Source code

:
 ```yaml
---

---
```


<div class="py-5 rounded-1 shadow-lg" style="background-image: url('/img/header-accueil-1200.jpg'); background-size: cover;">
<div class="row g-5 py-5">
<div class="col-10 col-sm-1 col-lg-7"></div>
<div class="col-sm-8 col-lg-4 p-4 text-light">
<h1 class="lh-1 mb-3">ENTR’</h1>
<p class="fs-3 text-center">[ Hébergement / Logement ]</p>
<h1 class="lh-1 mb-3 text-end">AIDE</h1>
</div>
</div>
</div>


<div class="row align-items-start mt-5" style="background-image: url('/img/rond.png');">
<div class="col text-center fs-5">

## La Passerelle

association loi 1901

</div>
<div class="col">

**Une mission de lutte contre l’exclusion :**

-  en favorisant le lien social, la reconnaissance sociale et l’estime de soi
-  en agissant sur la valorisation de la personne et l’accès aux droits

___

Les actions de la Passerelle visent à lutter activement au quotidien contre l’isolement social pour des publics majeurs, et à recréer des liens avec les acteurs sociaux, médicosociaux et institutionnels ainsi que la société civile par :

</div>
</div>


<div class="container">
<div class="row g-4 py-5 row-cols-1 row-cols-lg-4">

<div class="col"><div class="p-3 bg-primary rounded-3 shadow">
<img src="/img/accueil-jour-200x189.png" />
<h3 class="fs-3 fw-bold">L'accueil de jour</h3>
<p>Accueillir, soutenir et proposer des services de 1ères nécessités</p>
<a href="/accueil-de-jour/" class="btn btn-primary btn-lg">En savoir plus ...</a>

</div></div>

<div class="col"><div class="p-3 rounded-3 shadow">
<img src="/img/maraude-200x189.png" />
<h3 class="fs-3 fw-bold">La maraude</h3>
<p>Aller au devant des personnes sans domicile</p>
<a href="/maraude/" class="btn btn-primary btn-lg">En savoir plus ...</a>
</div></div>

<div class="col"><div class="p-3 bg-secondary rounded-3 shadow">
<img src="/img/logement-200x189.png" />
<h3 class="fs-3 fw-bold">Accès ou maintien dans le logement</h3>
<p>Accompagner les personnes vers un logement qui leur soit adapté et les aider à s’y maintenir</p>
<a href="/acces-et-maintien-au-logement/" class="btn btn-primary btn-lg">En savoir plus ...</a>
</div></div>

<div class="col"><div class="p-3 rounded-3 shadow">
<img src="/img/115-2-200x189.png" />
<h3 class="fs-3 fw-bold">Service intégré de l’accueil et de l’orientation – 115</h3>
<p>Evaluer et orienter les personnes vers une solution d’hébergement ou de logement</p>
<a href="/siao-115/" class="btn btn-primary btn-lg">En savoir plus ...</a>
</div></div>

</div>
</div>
+---+
* _Exercise_: Every entry must be quoted exactly as it appears above.

* _Answer space_:
Source code

:
 ```yaml
---

---
```


<div class="py-5 rounded-1 shadow-lg" style="background-image: url('/img/header-accueil-1200.jpg'); background-size: cover;">
<div class="row g-5 py-5">
<div class="col-10 col-sm-1 col-lg-7"></div>
<div class="col-sm-8 col-lg-4 p-4 text-light">
<h1 class="lh-1 mb-3">ENTR’</h1>
<p class="fs-3 text-center">[ Hébergement / Logement ]</p>
<h1 class="lh-1 mb-3 text-end">AIDE</h1>
</div>
</div>
</div>


<div class="row align-items-start mt-5" style="background-image: url('/img/rond.png');">
<div class="col text-center fs-5">

## La Passerelle

association loi 1901

</div>
<div class="col">

**Une mission de lutte contre l’exclusion :**

-  en favorisant le lien social, la reconnaissance sociale et l’estime de soi
-  en agissant sur la valorisation de la personne et l’accès aux droits

___

Les actions de la Passerelle visent à lutter activement au quotidien contre l’isolement social pour des publics majeurs, et à recréer des liens avec les acteurs sociaux, médicosociaux et institutionnels ainsi que la société civile par :

</div>
</div>


<div class="container">
<div class="row g-4 py-5 row-cols-1 row-cols-lg-4">

<div class="col"><div class="p-3 bg-primary rounded-3 shadow">
<img src="/img/accueil-jour-200x189.png" />
<h3 class="fs-3 fw-bold">L'accueil de jour</h3>
<p>Accueillir, soutenir et proposer des services de 1ères nécessités</p>
<a href="/accueil-de-jour/" class="btn btn-primary btn-lg">En savoir plus ...</a>

</div></div>

<div class="col"><div class="p-3 rounded-3 shadow">
<img src="/img/maraude-200x189.png" />
<h3 class="fs-3 fw-bold">La maraude</h3>
<p>Aller au devant des personnes sans domicile</p>
<a href="/maraude/" class="btn btn-primary btn-lg">En savoir plus ...</a>
</div></div>

<div class="col"><div class="p-3 bg-secondary rounded-3 shadow">
<img src="/img/logement-200x189.png" />
<h3 class="fs-3 fw-bold">Accès ou maintien dans le logement</h3>
<p>Accompagner les personnes vers un logement qui leur soit adapté et les aider à s’y maintenir</p>
<a href="/acces-et-maintien-au-logement/" class="btn btn-primary btn-lg">En savoir plus ...</a>
</div></div>

<div class="col"><div class="p-3 rounded-3 shadow">
<img src="/img/115-2-200x189.png" />
<h3 class="fs-3 fw-bold">Service intégré de l’accueil et de l’orientation – 115</h3>
<p>Evaluer et orienter les personnes vers une solution d’hébergement ou de logement</p>
<a href="/siao-115/" class="btn btn-primary btn-lg">En savoir plus ...</a>
</div></div>

</div>
</div>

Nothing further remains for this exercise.